Exercise requirements: Gather up every line from the entries below that uses the word "name".

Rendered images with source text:
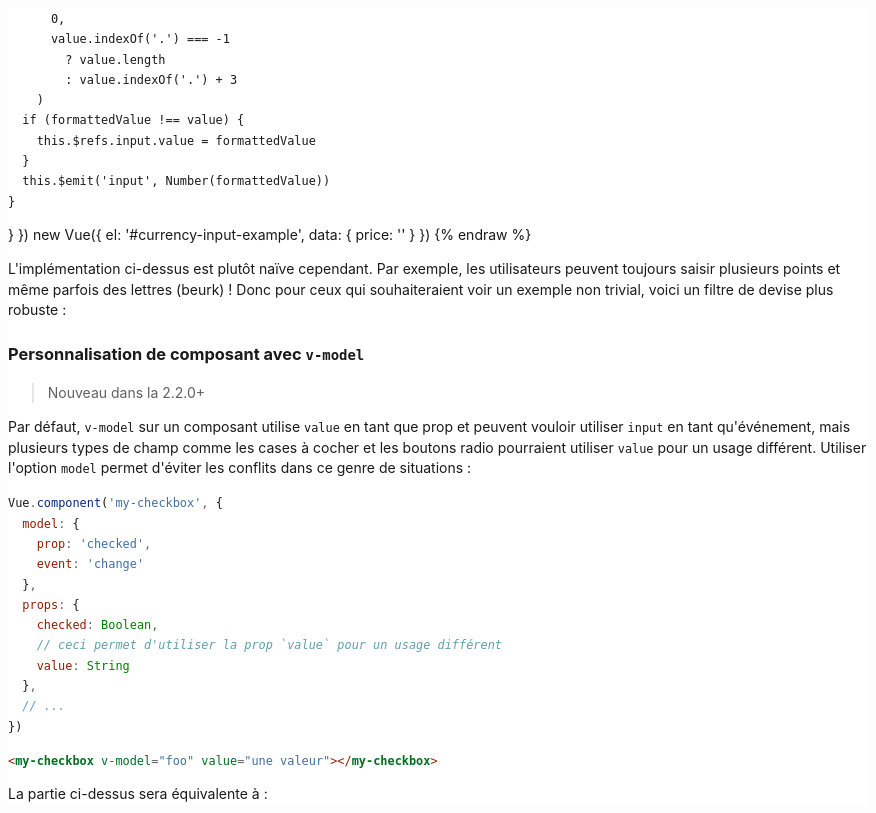           0,
          value.indexOf('.') === -1
            ? value.length
            : value.indexOf('.') + 3
        )
      if (formattedValue !== value) {
        this.$refs.input.value = formattedValue
      }
      this.$emit('input', Number(formattedValue))
    }
  }
})
new Vue({
  el: '#currency-input-example',
  data: { price: '' }
})
</script>
{% endraw %}

L'implémentation ci-dessus est plutôt naïve cependant. Par exemple, les utilisateurs peuvent toujours saisir plusieurs points et même parfois des lettres (beurk) ! Donc pour ceux qui souhaiteraient voir un exemple non trivial, voici un filtre de devise plus robuste :

<iframe width="100%" height="300" src="https://jsfiddle.net/chrisvfritz/1oqjojjx/embedded/result,html,js" allowfullscreen="allowfullscreen" frameborder="0"></iframe>

### Personnalisation de composant avec `v-model`

> Nouveau dans la 2.2.0+

Par défaut, `v-model` sur un composant utilise `value` en tant que prop et peuvent vouloir utiliser `input` en tant qu'événement, mais plusieurs types de champ comme les cases à cocher et les boutons radio pourraient utiliser `value` pour un usage différent. Utiliser l'option `model` permet d'éviter les conflits dans ce genre de situations :

``` js
Vue.component('my-checkbox', {
  model: {
    prop: 'checked',
    event: 'change'
  },
  props: {
    checked: Boolean,
    // ceci permet d'utiliser la prop `value` pour un usage différent
    value: String
  },
  // ...
})
```

``` html
<my-checkbox v-model="foo" value="une valeur"></my-checkbox>
```

La partie ci-dessus sera équivalente à :
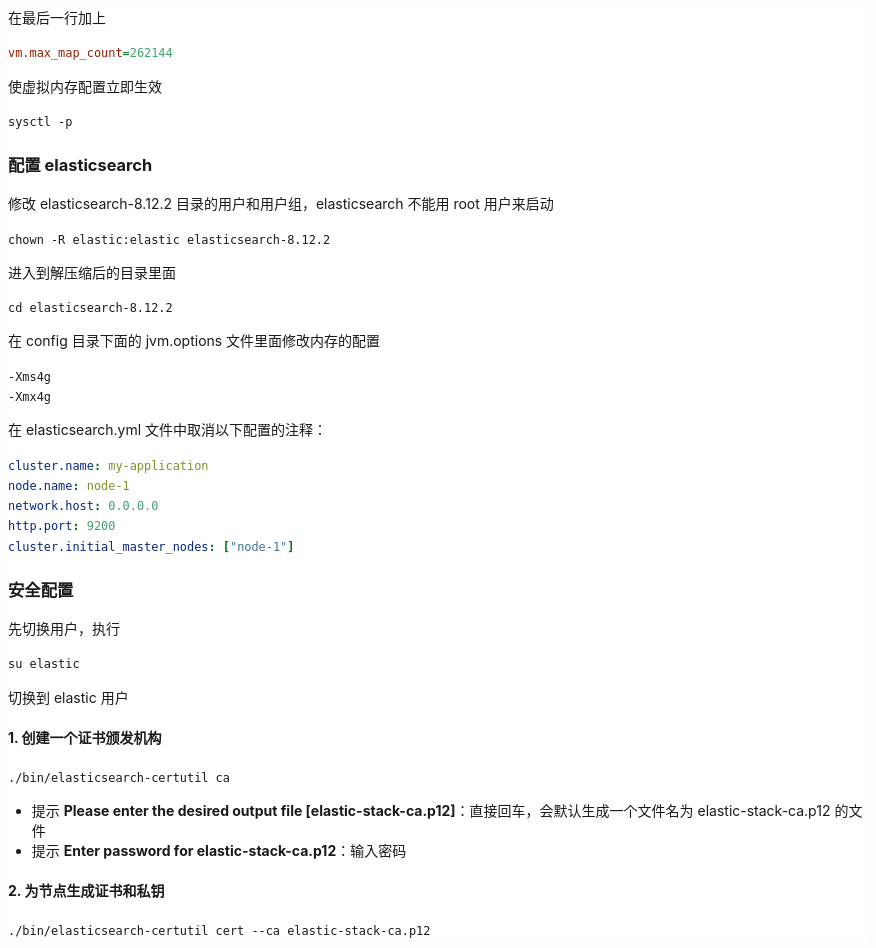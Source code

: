 在最后一行加上
```ini
vm.max_map_count=262144
```

使虚拟内存配置立即生效
```shell
sysctl -p
```

### 配置 elasticsearch

修改 elasticsearch-8.12.2 目录的用户和用户组，elasticsearch 不能用 root 用户来启动
```shell
chown -R elastic:elastic elasticsearch-8.12.2
```

进入到解压缩后的目录里面
```shell
cd elasticsearch-8.12.2
```

在 config 目录下面的 jvm.options 文件里面修改内存的配置
```txt
-Xms4g
-Xmx4g
```

在 elasticsearch.yml 文件中取消以下配置的注释：
```yml
cluster.name: my-application
node.name: node-1
network.host: 0.0.0.0
http.port: 9200
cluster.initial_master_nodes: ["node-1"]
```

### 安全配置

先切换用户，执行
```shell
su elastic
```
切换到 elastic 用户

#### 1. 创建一个证书颁发机构

```shell
./bin/elasticsearch-certutil ca
```

* 提示 **Please enter the desired output file [elastic-stack-ca.p12]**：直接回车，会默认生成一个文件名为 elastic-stack-ca.p12 的文件
* 提示 **Enter password for elastic-stack-ca.p12**：输入密码

#### 2. 为节点生成证书和私钥

```shell
./bin/elasticsearch-certutil cert --ca elastic-stack-ca.p12
```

Answer to this problem:
cluster.name: my-application
node.name: node-1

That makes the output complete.